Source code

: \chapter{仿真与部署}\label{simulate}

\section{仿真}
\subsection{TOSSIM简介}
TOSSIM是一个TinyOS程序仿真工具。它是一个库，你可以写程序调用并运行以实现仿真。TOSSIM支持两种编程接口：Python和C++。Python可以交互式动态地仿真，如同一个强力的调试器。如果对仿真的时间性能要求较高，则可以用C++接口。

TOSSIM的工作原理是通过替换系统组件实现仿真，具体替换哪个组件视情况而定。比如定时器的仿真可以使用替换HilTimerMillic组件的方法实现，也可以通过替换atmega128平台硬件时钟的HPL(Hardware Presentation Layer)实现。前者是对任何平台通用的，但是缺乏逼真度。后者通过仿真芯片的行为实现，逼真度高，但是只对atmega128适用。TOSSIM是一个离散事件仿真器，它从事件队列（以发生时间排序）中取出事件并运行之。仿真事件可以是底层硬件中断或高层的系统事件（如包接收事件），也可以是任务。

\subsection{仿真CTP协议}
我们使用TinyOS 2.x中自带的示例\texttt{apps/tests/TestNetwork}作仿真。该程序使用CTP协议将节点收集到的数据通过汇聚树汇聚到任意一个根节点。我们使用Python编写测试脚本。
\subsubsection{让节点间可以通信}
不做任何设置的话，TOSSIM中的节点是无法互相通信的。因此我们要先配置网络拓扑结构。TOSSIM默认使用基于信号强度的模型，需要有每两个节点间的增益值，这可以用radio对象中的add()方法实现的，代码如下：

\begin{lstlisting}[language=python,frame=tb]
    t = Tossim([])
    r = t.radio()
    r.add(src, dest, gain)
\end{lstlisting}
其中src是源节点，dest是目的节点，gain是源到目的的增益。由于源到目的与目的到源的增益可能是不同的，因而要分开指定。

= = = = =

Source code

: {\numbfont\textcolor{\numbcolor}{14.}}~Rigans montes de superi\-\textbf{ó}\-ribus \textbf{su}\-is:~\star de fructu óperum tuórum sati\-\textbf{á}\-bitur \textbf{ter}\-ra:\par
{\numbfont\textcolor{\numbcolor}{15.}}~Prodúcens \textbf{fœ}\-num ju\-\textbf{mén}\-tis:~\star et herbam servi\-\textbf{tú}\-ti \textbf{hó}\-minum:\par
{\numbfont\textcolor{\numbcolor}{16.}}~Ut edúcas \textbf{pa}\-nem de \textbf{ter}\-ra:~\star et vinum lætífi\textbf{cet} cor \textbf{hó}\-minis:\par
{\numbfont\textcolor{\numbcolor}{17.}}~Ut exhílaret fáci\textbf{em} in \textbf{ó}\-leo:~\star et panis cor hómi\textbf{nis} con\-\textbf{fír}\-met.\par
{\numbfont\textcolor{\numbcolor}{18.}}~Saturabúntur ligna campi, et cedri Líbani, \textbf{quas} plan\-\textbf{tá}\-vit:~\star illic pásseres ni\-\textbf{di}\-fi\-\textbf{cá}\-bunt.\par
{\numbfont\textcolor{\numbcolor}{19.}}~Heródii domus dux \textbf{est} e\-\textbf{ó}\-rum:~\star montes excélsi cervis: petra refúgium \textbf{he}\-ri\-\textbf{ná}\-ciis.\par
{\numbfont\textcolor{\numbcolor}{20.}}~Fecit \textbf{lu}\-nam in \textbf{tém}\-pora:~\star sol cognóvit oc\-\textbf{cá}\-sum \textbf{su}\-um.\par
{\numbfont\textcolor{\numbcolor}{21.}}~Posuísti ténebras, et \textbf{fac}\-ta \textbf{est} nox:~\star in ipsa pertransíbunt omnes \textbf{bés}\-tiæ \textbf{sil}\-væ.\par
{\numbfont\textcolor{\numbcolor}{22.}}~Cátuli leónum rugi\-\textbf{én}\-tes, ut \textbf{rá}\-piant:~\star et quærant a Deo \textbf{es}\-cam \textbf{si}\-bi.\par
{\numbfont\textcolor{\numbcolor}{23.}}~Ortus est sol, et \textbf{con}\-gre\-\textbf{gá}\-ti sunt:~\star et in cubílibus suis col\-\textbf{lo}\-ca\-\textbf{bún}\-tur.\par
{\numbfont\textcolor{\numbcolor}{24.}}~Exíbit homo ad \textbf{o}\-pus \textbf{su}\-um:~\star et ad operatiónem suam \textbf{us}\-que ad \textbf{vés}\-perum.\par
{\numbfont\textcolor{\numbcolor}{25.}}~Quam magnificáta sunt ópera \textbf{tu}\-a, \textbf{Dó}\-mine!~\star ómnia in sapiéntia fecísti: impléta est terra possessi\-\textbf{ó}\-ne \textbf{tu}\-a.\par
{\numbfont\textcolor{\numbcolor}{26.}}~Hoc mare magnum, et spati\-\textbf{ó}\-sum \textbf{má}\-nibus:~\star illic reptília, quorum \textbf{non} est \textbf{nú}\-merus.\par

= = = = =

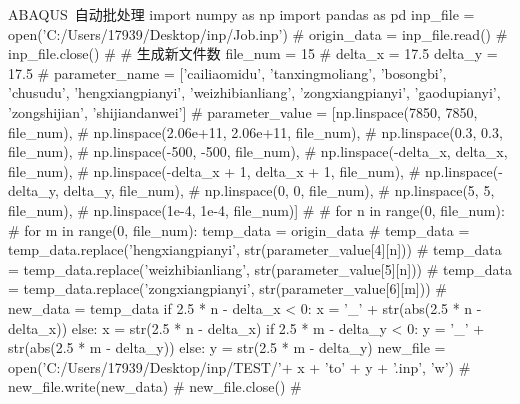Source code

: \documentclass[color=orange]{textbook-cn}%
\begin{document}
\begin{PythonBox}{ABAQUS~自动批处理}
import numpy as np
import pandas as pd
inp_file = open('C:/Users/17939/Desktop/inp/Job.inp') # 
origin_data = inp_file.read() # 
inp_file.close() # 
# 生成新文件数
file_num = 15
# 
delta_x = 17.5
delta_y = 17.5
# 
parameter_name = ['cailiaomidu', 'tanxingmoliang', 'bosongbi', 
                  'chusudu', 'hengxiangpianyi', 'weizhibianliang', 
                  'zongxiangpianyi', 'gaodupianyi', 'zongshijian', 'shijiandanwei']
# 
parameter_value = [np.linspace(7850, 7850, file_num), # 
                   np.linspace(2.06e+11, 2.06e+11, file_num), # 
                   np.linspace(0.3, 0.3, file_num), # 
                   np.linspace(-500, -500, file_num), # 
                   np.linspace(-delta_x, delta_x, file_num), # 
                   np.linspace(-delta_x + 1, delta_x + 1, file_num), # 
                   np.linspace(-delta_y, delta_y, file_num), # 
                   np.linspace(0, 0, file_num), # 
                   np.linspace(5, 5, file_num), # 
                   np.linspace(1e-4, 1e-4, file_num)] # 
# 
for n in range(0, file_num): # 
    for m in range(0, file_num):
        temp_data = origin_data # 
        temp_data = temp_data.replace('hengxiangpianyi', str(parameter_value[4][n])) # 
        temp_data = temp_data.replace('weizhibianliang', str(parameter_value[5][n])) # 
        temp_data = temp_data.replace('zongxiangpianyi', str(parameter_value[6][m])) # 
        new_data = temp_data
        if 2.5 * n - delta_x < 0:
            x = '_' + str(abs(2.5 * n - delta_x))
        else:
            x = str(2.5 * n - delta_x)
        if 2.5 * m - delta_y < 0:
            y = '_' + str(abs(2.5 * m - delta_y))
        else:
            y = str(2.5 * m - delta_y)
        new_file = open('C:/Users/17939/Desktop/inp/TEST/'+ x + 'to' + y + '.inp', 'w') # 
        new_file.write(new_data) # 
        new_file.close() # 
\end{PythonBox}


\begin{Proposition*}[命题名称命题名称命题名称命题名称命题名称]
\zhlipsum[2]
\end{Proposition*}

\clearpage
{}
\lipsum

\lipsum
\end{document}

= = = = =

What the task requires
Above are the records; from them, give again exactly the lines from the one containing "不做任何设置的话，TOSSI" to the one containing "其中src是源节点，dest", both lines included, and nothing more.

Result for this task
不做任何设置的话，TOSSIM中的节点是无法互相通信的。因此我们要先配置网络拓扑结构。TOSSIM默认使用基于信号强度的模型，需要有每两个节点间的增益值，这可以用radio对象中的add()方法实现的，代码如下：

\begin{lstlisting}[language=python,frame=tb]
    t = Tossim([])
    r = t.radio()
    r.add(src, dest, gain)
\end{lstlisting}
其中src是源节点，dest是目的节点，gain是源到目的的增益。由于源到目的与目的到源的增益可能是不同的，因而要分开指定。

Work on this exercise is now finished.